次の地点に移動するため i を pRoute[ i ] に変更します。

j pRoute[ i ] i
0 5 6 5

よって空欄dはイになります。

行番号46。
j はループ処理するための軸に使っている意味のない変数です。
プラス1します。

j pRoute[ i ] i
0 5 6 5
1

以上の処理を出発地点まで繰り返すと以下のようになります。

sRoute[ ] :最短経路
[0] [1] [2] [3] [4] [5] [6]
6 5 2 4 1 -1 -1

j pRoute[ i ] i
0 5 6 5
1 2 5 2
2 4 2 4
3 1 4 1
4 0 1 0
5

行番号48。
最後です。
sRoute[ j ] に sp をいれます。

sRoute[ ] :最短経路
[0] [1] [2] [3] [4] [5] [6]
6 5 2 4 1 0 -1

感想

さてこの問題、35分で解くことができるでしょうか?
私はこの原稿を作るのに12時間以上かかりました。
問題に関係ないところまで完全トレースを試みましたが、申し訳ありませんが途中で断念いたしました。

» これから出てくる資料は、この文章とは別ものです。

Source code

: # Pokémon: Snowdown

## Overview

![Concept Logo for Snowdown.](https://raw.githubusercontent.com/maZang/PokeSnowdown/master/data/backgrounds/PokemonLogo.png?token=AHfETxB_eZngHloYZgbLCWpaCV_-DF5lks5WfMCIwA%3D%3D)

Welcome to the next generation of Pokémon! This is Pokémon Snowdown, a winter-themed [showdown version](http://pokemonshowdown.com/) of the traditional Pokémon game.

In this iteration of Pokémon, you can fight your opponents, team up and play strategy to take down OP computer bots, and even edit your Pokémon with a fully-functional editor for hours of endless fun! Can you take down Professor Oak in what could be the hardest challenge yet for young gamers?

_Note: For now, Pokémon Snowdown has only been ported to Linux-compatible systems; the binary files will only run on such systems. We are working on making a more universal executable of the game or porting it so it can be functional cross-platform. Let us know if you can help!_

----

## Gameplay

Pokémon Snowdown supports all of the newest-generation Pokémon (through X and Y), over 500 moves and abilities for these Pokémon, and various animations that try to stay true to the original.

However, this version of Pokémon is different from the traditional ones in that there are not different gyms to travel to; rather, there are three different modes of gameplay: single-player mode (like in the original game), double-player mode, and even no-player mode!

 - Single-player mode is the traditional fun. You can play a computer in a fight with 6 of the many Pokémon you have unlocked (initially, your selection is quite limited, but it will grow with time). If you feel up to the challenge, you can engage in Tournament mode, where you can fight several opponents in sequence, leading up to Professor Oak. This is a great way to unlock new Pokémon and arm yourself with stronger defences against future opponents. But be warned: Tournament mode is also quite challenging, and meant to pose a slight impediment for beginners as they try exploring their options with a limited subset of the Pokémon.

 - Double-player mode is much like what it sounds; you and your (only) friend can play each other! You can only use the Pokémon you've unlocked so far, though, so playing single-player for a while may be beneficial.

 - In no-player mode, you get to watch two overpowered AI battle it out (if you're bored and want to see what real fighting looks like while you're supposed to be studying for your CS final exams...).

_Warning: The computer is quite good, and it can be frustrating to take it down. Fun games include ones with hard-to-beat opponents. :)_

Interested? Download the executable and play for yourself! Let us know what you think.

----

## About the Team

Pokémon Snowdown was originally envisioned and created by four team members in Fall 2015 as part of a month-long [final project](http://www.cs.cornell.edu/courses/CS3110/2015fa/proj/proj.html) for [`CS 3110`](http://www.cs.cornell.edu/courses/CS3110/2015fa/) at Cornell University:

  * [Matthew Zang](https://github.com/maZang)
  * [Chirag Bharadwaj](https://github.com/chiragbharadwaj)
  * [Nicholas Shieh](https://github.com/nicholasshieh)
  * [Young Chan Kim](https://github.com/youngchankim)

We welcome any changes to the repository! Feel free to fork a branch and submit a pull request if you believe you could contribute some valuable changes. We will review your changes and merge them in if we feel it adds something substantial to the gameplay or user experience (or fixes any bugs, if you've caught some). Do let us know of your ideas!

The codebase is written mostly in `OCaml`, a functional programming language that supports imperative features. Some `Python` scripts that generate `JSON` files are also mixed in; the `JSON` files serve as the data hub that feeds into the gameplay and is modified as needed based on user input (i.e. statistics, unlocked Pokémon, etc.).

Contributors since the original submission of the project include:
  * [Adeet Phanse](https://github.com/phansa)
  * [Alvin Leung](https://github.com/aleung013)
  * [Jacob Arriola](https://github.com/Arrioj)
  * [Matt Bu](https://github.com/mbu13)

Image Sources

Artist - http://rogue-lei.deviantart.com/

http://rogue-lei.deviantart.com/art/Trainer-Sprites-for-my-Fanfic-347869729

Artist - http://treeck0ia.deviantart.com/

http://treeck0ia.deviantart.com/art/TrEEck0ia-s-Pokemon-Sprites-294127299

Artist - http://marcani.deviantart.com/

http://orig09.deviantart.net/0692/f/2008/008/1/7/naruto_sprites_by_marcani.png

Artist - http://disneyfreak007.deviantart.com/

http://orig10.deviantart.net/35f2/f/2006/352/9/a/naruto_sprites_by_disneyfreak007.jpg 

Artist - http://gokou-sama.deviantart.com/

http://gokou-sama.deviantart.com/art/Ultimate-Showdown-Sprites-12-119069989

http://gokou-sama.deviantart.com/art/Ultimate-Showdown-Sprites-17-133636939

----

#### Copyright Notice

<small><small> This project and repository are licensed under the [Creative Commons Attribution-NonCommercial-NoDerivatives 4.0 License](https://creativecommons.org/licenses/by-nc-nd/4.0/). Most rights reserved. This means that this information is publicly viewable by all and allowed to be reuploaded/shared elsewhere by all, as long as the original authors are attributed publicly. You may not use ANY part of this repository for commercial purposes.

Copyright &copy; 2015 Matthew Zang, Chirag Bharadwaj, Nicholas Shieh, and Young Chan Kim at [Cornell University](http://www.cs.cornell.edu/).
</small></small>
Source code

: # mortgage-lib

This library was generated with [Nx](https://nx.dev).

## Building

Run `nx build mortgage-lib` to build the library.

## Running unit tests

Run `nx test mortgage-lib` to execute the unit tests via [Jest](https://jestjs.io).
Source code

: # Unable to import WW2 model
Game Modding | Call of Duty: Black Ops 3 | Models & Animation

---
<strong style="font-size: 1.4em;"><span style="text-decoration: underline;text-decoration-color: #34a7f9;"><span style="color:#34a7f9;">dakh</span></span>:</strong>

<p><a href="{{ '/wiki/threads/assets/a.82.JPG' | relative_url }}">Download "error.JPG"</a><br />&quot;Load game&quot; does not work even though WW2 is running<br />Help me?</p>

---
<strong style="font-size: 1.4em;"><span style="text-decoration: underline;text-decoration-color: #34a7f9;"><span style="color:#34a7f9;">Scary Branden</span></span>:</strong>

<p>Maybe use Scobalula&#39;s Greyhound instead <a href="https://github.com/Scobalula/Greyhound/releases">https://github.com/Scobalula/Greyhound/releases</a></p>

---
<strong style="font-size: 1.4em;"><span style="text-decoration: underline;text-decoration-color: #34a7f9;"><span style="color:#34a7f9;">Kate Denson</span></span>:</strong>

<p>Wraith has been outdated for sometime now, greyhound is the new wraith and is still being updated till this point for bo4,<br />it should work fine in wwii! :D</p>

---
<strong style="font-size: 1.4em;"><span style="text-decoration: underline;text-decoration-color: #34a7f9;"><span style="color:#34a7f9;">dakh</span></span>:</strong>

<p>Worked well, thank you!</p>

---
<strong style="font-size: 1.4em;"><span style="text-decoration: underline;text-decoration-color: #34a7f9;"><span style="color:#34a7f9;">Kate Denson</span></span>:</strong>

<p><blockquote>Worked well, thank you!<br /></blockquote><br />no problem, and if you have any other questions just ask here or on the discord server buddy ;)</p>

断言できますが、この問題は絶対に時間内に解くことはできません。
完答できるのは、同種のアルゴリズムを以前に見聞きしたことがある人だけだと思います。

通常の問題でしたら、66%正解を目指したいところですが、この問題は半分答えられれば御の字といったところでしょう。
全部できなくても全く気にする必要はありません。
あなたができない問題は、周りの人たちもみんなできていないのです。